Referring to Fig. 4, another embodiment of the collator of data list includes: in the embodiment of the present invention
Creating unit 301 is buried a little for creating front end, and the front end is buried a little for capturing the operation in terminal;
First acquisition unit 302, for burying acquisition Added Business information by the front end;
Determination unit 303, for determining tendency business according to the Added Business information and preset historical operational information Information, the tendency business information is for being ranked up the business information in data list;
Sequencing unit 304, for recommending business information to arrange data according to the tendency business information and preset history Each business information in table is ranked up, and obtains the first sequence;
First display unit 305, for first sequence to be shown in the data list.
Optionally, determination unit 303 is specifically used for:
It is buried when the front end and a little detects that user enters the data list by Added Business interface or draft interface When, the first business information is determined according to the preset historical operational information, first business information include business relationship, Business man-year age and business people's occupation;The data form to match is determined according to first business information;According to the phase Matched data form determines target service information, and the target service is that frequency of interaction is most in the data form to match High business;Using the target service information as the tendency business information.

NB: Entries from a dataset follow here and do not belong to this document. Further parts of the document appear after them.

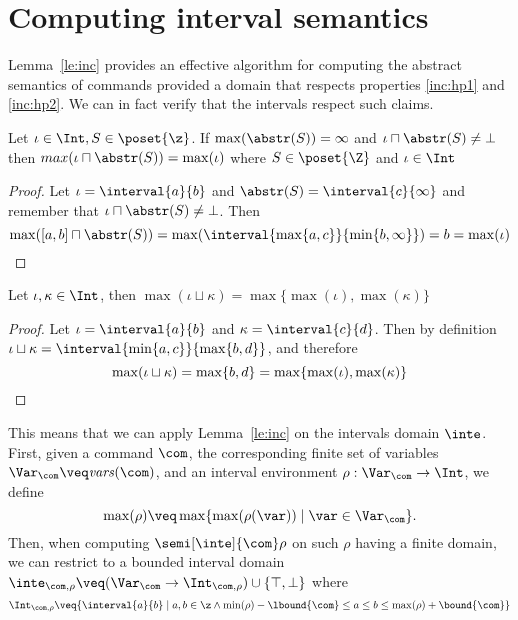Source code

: \section{Computing interval semantics}
\label{sec:computingint}

Lemma~\ref{le:inc} provides an effective algorithm for computing the
abstract semantics of commands provided a domain that respects
properties \ref{inc:hp1} and \ref{inc:hp2}. We can in fact verify that
the intervals respect such claims.

\begin{observation}
  Let \(\iota \in \Int, S \in \poset{\z}\). If
  \(\max(\abstr(S)) = \infty\) and
  \({\iota \sqcap \abstr(S) \neq \bot}\) then
  \({max(\iota \sqcap \abstr(S)) = \max(\iota)}\) where
  \(S \in \poset{\Z}\) and \(\iota \in \Int\)
\end{observation}

\begin{proof}
  Let \(\iota = \interval{a}{b}\) and
  \(\abstr(S) = \interval{c}{\infty}\) and remember that
  \({\iota \sqcap \abstr(S) \neq \bot}\). Then
  \begin{equation*}
    \max([a,b] \sqcap \abstr(S)) = \max(\interval{\max\{a, c\}}{\min\{b , \infty\}}) = b = \max(\iota) \qedhere
  \end{equation*}
\end{proof}

\begin{observation}
  Let \(\iota, \kappa \in \Int\), then
  \(\max(\iota \sqcup \kappa) = \max\{\max(\iota), \max(\kappa)\}\)
\end{observation}

\begin{proof}
  Let \(\iota = \interval{a}{b}\) and \(\kappa =
  \interval{c}{d}\). Then by definition
  \(\iota \sqcup \kappa = \interval{\min\{a,c\}}{\max\{b,d\}}\), and
  therefore
  \begin{equation*}
    \max(\iota \sqcup \kappa) = \max\{b,d\} = \max\{\max(\iota), \max(\kappa)\} \qedhere
  \end{equation*}
\end{proof}

This means that we can apply Lemma~\ref{le:inc} on the intervals
domain \(\inte\).  First, given a command \(\com\), the corresponding
finite set of variables \(\Var_{\com} \veq \mathit{vars}(\com)\), and
an interval environment \(\rho : \Var_{\com} \to \Int\), we define
\[\max(\rho) \veq \max \{ \max(\rho(\var)) \mid \var \in \Var_{\com}
  \}.\]
%
Then, when computing \(\semi[\inte]{\com} \rho\) on such \(\rho\)
having a finite domain, we can restrict to a bounded interval domain
\(\inte_{\com,\rho} \veq (\Var_{\com} \to \Int_{\com,\rho}) \cup
\{ \top, \bot \}\) where
\begin{equation*}
  \Int_{\com,\rho} \veq \{ \interval{a}{b} \mid a, b \in \z \land
  \min(\rho) - \lbound{\com} \leq a \leq b \leq \max(\rho) + \bound{\com}\}
\end{equation*}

Optionally, determination unit 303 is specifically also used to:
When the front end, which is buried, a little detects that user enters the data list by business supermarket interface, business people is obtained The historical data list bought;A target service information is selected to make in the historical data list that the business people has bought To be inclined to business information.
Optionally, sequencing unit 304 is specifically used for:
Recommend business information as weight order item the tendency business information and preset history;Calculate the tendency First multiple correlation coefficient of business information and other weight order items calculates the preset history and recommends business information and other Second multiple correlation coefficient of weight order item;The first inverse is generated according to the first multiple correlation coefficient, according to the second multiple correlation coefficient It is reciprocal to generate second;Respectively to described first is reciprocal and second inverse be normalized generate the first weight coefficient and Second weight coefficient, first weight coefficient are the weight coefficient of the tendency business information, and second weight coefficient is The preset history recommends the weight coefficient of business information;According to first weight coefficient and the second weight coefficient meter Calculate the ranking value of each business;The ranking value of each business is ranked up according to sequence from big to small, is obtained each First sequence of a business.
Optionally, the collator of data list further include:
Second acquisition unit 306, for obtaining the business hot value of each business, and according to first sequence and described Business hot value determines the second sequence;
Second display unit 307, for showing second sequence in the data list.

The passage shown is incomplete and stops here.